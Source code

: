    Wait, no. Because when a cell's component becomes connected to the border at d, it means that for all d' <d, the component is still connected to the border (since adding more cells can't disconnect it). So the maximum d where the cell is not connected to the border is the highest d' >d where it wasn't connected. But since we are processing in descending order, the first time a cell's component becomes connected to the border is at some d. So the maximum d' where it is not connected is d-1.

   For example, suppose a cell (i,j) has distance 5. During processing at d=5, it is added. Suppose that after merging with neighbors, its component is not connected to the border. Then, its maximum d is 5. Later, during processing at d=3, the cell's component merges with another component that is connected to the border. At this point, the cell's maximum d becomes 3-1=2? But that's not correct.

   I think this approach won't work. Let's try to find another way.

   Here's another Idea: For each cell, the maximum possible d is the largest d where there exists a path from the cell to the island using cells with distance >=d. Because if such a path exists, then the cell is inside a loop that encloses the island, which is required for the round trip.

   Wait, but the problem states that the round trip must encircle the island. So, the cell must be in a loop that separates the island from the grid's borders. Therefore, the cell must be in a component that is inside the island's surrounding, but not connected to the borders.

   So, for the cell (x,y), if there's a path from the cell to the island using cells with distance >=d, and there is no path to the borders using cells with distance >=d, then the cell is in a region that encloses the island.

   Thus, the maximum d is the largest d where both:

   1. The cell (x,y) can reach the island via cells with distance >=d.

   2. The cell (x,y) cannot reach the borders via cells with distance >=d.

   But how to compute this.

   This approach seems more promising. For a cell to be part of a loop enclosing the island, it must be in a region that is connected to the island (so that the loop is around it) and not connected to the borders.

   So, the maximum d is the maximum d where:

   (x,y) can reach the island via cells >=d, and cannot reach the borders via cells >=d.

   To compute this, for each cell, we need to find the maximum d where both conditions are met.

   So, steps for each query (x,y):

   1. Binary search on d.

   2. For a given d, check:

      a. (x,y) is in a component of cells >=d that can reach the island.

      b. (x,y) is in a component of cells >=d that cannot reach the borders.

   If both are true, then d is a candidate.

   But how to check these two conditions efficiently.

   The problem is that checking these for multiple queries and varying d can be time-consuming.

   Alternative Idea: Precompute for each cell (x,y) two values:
————
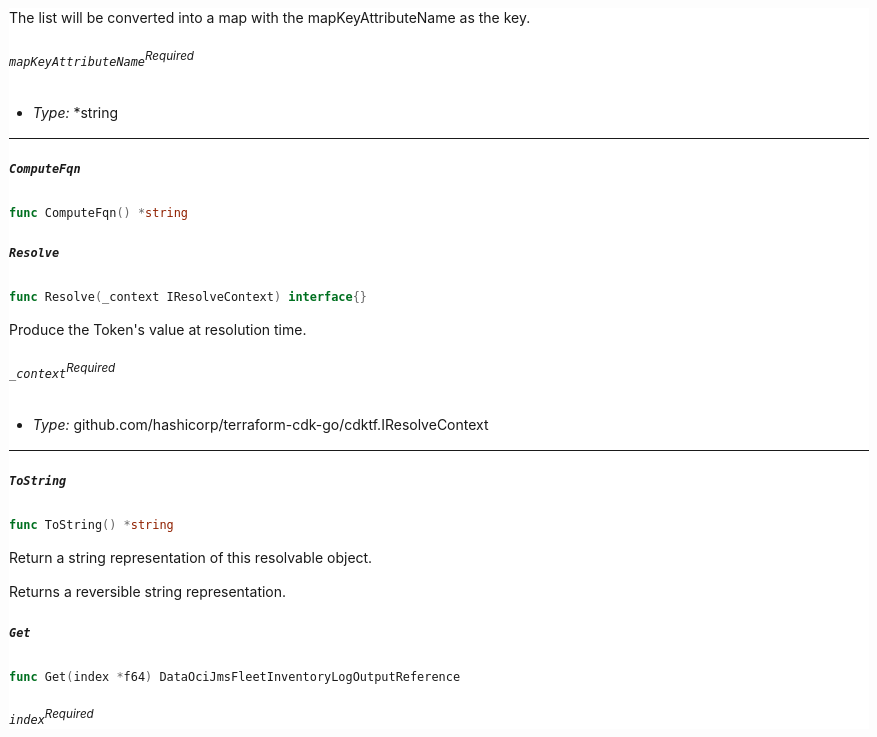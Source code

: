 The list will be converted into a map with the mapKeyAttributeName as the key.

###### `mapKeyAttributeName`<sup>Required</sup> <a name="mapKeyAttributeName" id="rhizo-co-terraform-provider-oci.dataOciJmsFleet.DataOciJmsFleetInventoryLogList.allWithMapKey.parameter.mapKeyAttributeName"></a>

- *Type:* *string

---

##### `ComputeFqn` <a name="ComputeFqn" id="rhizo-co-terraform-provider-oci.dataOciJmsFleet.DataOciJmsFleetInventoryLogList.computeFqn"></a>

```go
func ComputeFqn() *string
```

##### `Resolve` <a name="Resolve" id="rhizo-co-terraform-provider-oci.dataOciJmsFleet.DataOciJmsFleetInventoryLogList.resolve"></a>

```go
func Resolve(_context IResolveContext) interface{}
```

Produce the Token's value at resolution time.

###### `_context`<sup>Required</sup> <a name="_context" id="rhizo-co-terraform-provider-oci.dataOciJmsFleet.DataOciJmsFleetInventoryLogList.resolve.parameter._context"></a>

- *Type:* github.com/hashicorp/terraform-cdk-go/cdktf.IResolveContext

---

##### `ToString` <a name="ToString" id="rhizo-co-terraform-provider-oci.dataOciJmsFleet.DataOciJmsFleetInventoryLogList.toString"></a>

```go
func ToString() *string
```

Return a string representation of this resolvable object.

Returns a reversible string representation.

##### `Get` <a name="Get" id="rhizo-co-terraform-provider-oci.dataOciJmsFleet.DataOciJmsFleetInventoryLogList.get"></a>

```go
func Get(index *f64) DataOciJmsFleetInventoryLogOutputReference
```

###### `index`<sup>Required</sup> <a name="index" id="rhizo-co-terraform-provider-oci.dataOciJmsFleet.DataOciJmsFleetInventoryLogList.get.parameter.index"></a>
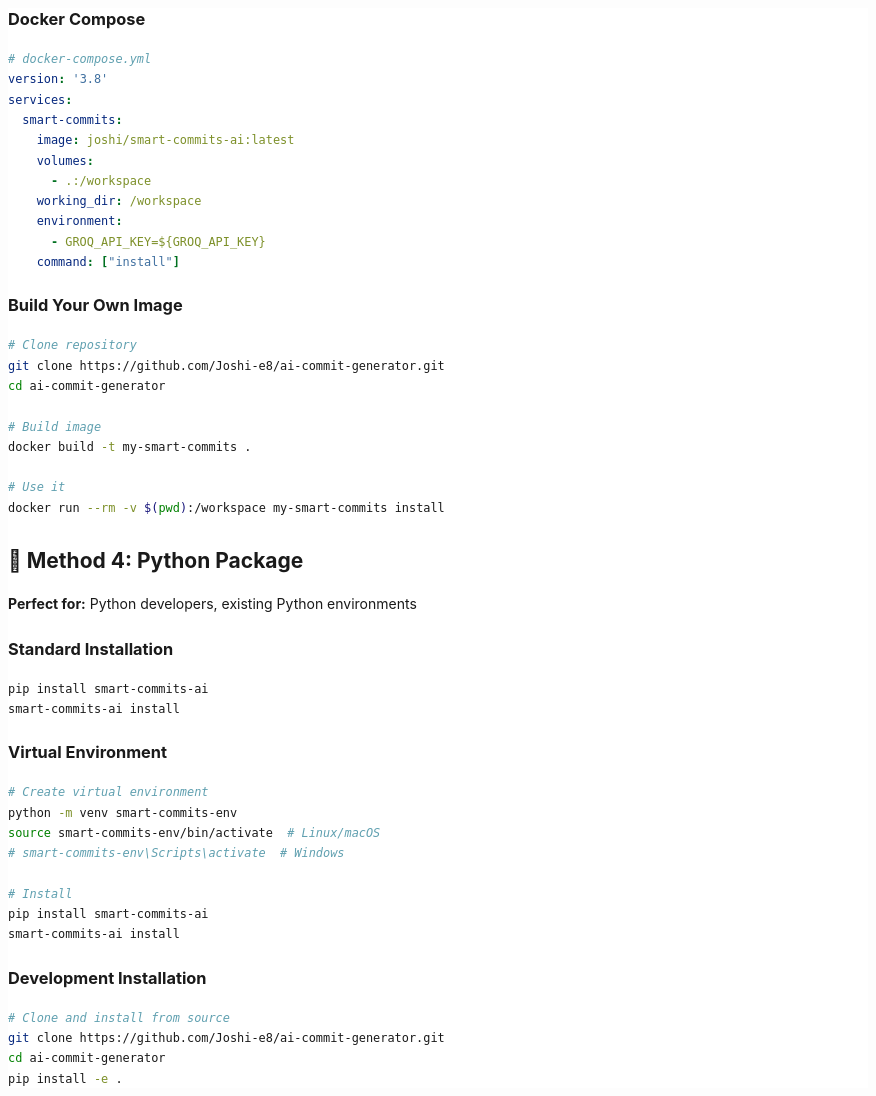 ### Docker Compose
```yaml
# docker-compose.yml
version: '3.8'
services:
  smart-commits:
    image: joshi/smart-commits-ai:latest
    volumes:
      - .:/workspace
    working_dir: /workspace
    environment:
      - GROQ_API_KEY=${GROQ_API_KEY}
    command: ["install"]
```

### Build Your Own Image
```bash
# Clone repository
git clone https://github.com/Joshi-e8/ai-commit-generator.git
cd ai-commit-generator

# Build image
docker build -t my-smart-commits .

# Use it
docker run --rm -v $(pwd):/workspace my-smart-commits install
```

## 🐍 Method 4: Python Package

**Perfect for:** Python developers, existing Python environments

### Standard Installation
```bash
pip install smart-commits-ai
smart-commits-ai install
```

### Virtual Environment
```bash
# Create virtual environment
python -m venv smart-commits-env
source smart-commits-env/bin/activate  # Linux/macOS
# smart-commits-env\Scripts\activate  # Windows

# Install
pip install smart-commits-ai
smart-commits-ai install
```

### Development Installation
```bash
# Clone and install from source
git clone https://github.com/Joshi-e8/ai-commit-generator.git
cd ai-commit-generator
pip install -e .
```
————
— Work to complete —
The answer must consist solely of the number of lines in the entries that contain the word "these".

— Expected answer —
2